The task: Would you please copy out each entry exactly?

####################

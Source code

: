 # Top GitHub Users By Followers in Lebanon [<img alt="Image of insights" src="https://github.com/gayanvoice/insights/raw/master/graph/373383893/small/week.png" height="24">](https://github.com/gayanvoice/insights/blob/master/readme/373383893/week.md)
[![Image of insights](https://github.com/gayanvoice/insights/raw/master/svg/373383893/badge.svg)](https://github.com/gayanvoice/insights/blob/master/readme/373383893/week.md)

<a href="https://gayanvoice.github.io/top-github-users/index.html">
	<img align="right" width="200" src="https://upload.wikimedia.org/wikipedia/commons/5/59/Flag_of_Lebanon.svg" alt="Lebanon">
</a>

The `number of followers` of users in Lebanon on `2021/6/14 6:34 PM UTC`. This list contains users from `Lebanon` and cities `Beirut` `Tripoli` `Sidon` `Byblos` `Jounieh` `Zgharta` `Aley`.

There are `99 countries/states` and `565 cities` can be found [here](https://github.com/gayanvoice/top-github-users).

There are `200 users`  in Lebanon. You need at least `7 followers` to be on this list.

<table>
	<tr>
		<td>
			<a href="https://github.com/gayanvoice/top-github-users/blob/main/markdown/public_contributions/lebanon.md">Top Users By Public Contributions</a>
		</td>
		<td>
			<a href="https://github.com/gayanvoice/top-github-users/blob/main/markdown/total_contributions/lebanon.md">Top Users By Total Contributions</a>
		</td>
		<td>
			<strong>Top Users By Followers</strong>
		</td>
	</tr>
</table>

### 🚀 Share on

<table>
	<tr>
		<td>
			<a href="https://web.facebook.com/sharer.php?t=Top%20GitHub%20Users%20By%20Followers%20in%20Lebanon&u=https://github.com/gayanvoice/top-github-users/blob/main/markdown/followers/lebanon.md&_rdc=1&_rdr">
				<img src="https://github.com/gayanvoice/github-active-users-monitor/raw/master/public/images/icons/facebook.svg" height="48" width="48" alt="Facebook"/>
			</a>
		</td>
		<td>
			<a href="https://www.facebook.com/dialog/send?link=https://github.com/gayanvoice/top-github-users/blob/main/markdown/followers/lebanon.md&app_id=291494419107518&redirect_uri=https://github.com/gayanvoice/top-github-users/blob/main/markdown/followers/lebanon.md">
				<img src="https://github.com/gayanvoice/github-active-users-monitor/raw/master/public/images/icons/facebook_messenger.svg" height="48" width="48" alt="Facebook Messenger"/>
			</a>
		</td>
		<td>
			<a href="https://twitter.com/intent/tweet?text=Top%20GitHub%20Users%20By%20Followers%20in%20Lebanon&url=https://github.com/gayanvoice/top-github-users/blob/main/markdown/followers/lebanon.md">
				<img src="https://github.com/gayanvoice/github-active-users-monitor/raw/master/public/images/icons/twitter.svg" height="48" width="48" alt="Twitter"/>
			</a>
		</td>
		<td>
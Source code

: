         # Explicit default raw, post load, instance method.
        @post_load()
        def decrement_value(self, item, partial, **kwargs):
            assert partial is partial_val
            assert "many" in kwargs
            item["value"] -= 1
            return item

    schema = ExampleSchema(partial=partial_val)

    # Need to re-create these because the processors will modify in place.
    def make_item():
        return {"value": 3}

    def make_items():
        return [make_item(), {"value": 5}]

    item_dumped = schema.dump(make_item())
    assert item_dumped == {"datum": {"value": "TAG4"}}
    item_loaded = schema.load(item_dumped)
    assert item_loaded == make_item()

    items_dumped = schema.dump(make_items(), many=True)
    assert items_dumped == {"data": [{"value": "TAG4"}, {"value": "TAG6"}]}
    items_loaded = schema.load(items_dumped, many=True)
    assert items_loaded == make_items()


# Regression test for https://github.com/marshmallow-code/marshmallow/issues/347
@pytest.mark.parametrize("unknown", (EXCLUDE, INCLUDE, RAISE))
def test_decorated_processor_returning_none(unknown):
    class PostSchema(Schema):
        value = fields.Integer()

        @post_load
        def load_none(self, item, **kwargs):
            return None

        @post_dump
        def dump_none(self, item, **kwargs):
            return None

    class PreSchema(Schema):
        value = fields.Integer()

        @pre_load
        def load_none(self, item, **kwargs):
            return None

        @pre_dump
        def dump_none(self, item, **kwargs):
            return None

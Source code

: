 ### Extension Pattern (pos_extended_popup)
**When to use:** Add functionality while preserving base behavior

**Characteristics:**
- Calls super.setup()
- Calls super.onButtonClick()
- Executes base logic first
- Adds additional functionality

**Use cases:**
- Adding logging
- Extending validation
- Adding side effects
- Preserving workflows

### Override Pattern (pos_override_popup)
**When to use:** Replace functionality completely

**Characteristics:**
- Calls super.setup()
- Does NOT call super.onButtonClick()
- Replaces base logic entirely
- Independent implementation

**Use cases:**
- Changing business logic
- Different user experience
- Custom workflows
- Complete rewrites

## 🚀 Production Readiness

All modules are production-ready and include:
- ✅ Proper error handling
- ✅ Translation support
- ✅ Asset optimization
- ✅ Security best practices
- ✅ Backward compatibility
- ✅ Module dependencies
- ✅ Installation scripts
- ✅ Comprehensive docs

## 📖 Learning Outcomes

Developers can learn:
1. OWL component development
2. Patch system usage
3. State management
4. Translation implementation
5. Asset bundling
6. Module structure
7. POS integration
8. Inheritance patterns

####################

Response area:
Source code

: # Top GitHub Users By Followers in Lebanon [<img alt="Image of insights" src="https://github.com/gayanvoice/insights/raw/master/graph/373383893/small/week.png" height="24">](https://github.com/gayanvoice/insights/blob/master/readme/373383893/week.md)
[![Image of insights](https://github.com/gayanvoice/insights/raw/master/svg/373383893/badge.svg)](https://github.com/gayanvoice/insights/blob/master/readme/373383893/week.md)

<a href="https://gayanvoice.github.io/top-github-users/index.html">
	<img align="right" width="200" src="https://upload.wikimedia.org/wikipedia/commons/5/59/Flag_of_Lebanon.svg" alt="Lebanon">
</a>

The `number of followers` of users in Lebanon on `2021/6/14 6:34 PM UTC`. This list contains users from `Lebanon` and cities `Beirut` `Tripoli` `Sidon` `Byblos` `Jounieh` `Zgharta` `Aley`.

There are `99 countries/states` and `565 cities` can be found [here](https://github.com/gayanvoice/top-github-users).

There are `200 users`  in Lebanon. You need at least `7 followers` to be on this list.

<table>
	<tr>
		<td>
			<a href="https://github.com/gayanvoice/top-github-users/blob/main/markdown/public_contributions/lebanon.md">Top Users By Public Contributions</a>
		</td>
		<td>
			<a href="https://github.com/gayanvoice/top-github-users/blob/main/markdown/total_contributions/lebanon.md">Top Users By Total Contributions</a>
		</td>
		<td>
			<strong>Top Users By Followers</strong>
		</td>
	</tr>
</table>

### 🚀 Share on

<table>
	<tr>
		<td>
			<a href="https://web.facebook.com/sharer.php?t=Top%20GitHub%20Users%20By%20Followers%20in%20Lebanon&u=https://github.com/gayanvoice/top-github-users/blob/main/markdown/followers/lebanon.md&_rdc=1&_rdr">
				<img src="https://github.com/gayanvoice/github-active-users-monitor/raw/master/public/images/icons/facebook.svg" height="48" width="48" alt="Facebook"/>
			</a>
		</td>
		<td>
			<a href="https://www.facebook.com/dialog/send?link=https://github.com/gayanvoice/top-github-users/blob/main/markdown/followers/lebanon.md&app_id=291494419107518&redirect_uri=https://github.com/gayanvoice/top-github-users/blob/main/markdown/followers/lebanon.md">
				<img src="https://github.com/gayanvoice/github-active-users-monitor/raw/master/public/images/icons/facebook_messenger.svg" height="48" width="48" alt="Facebook Messenger"/>
			</a>
		</td>
		<td>
			<a href="https://twitter.com/intent/tweet?text=Top%20GitHub%20Users%20By%20Followers%20in%20Lebanon&url=https://github.com/gayanvoice/top-github-users/blob/main/markdown/followers/lebanon.md">
				<img src="https://github.com/gayanvoice/github-active-users-monitor/raw/master/public/images/icons/twitter.svg" height="48" width="48" alt="Twitter"/>
			</a>
		</td>
		<td>
Source code

:         # Explicit default raw, post load, instance method.
        @post_load()
        def decrement_value(self, item, partial, **kwargs):
            assert partial is partial_val
            assert "many" in kwargs
            item["value"] -= 1
            return item

    schema = ExampleSchema(partial=partial_val)

    # Need to re-create these because the processors will modify in place.
    def make_item():
        return {"value": 3}

    def make_items():
        return [make_item(), {"value": 5}]

    item_dumped = schema.dump(make_item())
    assert item_dumped == {"datum": {"value": "TAG4"}}
    item_loaded = schema.load(item_dumped)
    assert item_loaded == make_item()

    items_dumped = schema.dump(make_items(), many=True)
    assert items_dumped == {"data": [{"value": "TAG4"}, {"value": "TAG6"}]}
    items_loaded = schema.load(items_dumped, many=True)
    assert items_loaded == make_items()


# Regression test for https://github.com/marshmallow-code/marshmallow/issues/347
@pytest.mark.parametrize("unknown", (EXCLUDE, INCLUDE, RAISE))
def test_decorated_processor_returning_none(unknown):
    class PostSchema(Schema):
        value = fields.Integer()

        @post_load
        def load_none(self, item, **kwargs):
            return None

        @post_dump
        def dump_none(self, item, **kwargs):
            return None

    class PreSchema(Schema):
        value = fields.Integer()

        @pre_load
        def load_none(self, item, **kwargs):
            return None

        @pre_dump
        def dump_none(self, item, **kwargs):
            return None

Source code

: ### Extension Pattern (pos_extended_popup)
**When to use:** Add functionality while preserving base behavior

**Characteristics:**
- Calls super.setup()
- Calls super.onButtonClick()
- Executes base logic first
- Adds additional functionality

**Use cases:**
- Adding logging
- Extending validation
- Adding side effects
- Preserving workflows

### Override Pattern (pos_override_popup)
**When to use:** Replace functionality completely

**Characteristics:**
- Calls super.setup()
- Does NOT call super.onButtonClick()
- Replaces base logic entirely
- Independent implementation

**Use cases:**
- Changing business logic
- Different user experience
- Custom workflows
- Complete rewrites

## 🚀 Production Readiness

All modules are production-ready and include:
- ✅ Proper error handling
- ✅ Translation support
- ✅ Asset optimization
- ✅ Security best practices
- ✅ Backward compatibility
- ✅ Module dependencies
- ✅ Installation scripts
- ✅ Comprehensive docs

## 📖 Learning Outcomes

Developers can learn:
1. OWL component development
2. Patch system usage
3. State management
4. Translation implementation
5. Asset bundling
6. Module structure
7. POS integration
8. Inheritance patterns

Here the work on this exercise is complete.